Today, ten years ago, Emma Elizabeth was born.
Emma because we liked it, Elizabeth for a long line of strong, amazing women in my family.
The summer she was born was a tough one. Within three months, both my grandfathers were diagnosed with terminal cancer and had passed away painfully and terribly. The day we buried my last grandfather, we found out my mother had breast cancer. Within two weeks she had had a radical mastectomy and was facing long rounds of chemo. I would sit in the hospital with her while I was (seriously) humongously pregnant. Humongously is not actually a word, but it is definitely how I felt. The day Emma was born my mom sat next to my bed, still with drains attached to her body. And we rejoiced.
Babies are wonderful. Babies heal.
Emma, what a joy you have been to me. You have helped me to reach places in my soul I didn't know I had. I was terrified to become a parent. Terrified I didn't have what it took or I would screw you up. But it has been a wonderful journey.

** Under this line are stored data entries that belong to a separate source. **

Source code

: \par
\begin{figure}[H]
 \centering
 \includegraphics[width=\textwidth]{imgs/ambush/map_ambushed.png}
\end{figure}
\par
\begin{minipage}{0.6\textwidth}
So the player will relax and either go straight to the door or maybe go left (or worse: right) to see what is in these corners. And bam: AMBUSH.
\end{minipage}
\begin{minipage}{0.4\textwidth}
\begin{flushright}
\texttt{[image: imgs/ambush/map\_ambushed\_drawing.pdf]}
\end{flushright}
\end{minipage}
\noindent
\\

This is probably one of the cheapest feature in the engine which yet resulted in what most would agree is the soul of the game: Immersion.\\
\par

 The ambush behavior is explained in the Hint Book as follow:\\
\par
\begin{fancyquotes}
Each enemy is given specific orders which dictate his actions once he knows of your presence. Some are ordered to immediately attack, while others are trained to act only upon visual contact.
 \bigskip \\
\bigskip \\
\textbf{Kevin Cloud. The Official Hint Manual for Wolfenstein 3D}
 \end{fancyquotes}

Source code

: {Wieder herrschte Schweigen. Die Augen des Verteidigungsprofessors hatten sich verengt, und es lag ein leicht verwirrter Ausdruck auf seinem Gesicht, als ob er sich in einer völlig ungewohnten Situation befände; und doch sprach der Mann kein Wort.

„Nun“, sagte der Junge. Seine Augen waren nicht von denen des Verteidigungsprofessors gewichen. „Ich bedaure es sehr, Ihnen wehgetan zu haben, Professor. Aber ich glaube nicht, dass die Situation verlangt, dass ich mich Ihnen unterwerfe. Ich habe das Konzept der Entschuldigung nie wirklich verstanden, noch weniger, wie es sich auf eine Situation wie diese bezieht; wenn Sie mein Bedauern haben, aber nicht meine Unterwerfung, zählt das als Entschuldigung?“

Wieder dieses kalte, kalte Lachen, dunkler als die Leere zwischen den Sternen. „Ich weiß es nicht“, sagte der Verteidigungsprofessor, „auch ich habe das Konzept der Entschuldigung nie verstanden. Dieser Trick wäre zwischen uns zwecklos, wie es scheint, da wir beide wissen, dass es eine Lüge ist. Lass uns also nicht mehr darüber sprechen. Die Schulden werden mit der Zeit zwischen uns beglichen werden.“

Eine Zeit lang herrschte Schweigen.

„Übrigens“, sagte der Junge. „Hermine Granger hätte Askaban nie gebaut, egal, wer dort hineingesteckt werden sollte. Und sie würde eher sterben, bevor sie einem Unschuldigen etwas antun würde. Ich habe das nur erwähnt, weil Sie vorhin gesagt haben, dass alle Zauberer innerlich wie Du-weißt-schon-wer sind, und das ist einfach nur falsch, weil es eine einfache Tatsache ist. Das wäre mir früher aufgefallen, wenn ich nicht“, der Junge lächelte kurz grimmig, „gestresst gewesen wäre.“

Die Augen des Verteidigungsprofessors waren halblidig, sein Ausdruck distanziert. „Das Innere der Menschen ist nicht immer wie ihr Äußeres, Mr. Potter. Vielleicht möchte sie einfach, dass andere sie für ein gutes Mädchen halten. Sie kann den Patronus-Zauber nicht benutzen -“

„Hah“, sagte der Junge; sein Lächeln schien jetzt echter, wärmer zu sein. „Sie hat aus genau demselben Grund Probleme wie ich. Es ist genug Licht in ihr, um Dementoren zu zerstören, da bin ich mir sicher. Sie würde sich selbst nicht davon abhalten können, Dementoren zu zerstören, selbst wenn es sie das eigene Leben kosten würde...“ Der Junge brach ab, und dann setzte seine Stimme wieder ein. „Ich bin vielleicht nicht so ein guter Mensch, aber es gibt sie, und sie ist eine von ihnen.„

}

Emma wants to get her ears pierced today for her birthday. I am completely surprised that I am having a hard time with it. Why in the world, I thought, would this be such a big deal? I think I am realizing it is because it symbolizes some sort of rite-of-passage, a big growing-up-thing. I am afraid she will get up from the ear-piercing chair and look like a tween. There are lots of times I wish I could slow down her childhood. But I can't. So I am trying to enjoy every moment I can.
Emma, I am far from a perfect parent and there are lots of things I am always working on. But I can tell you this much: you are loved.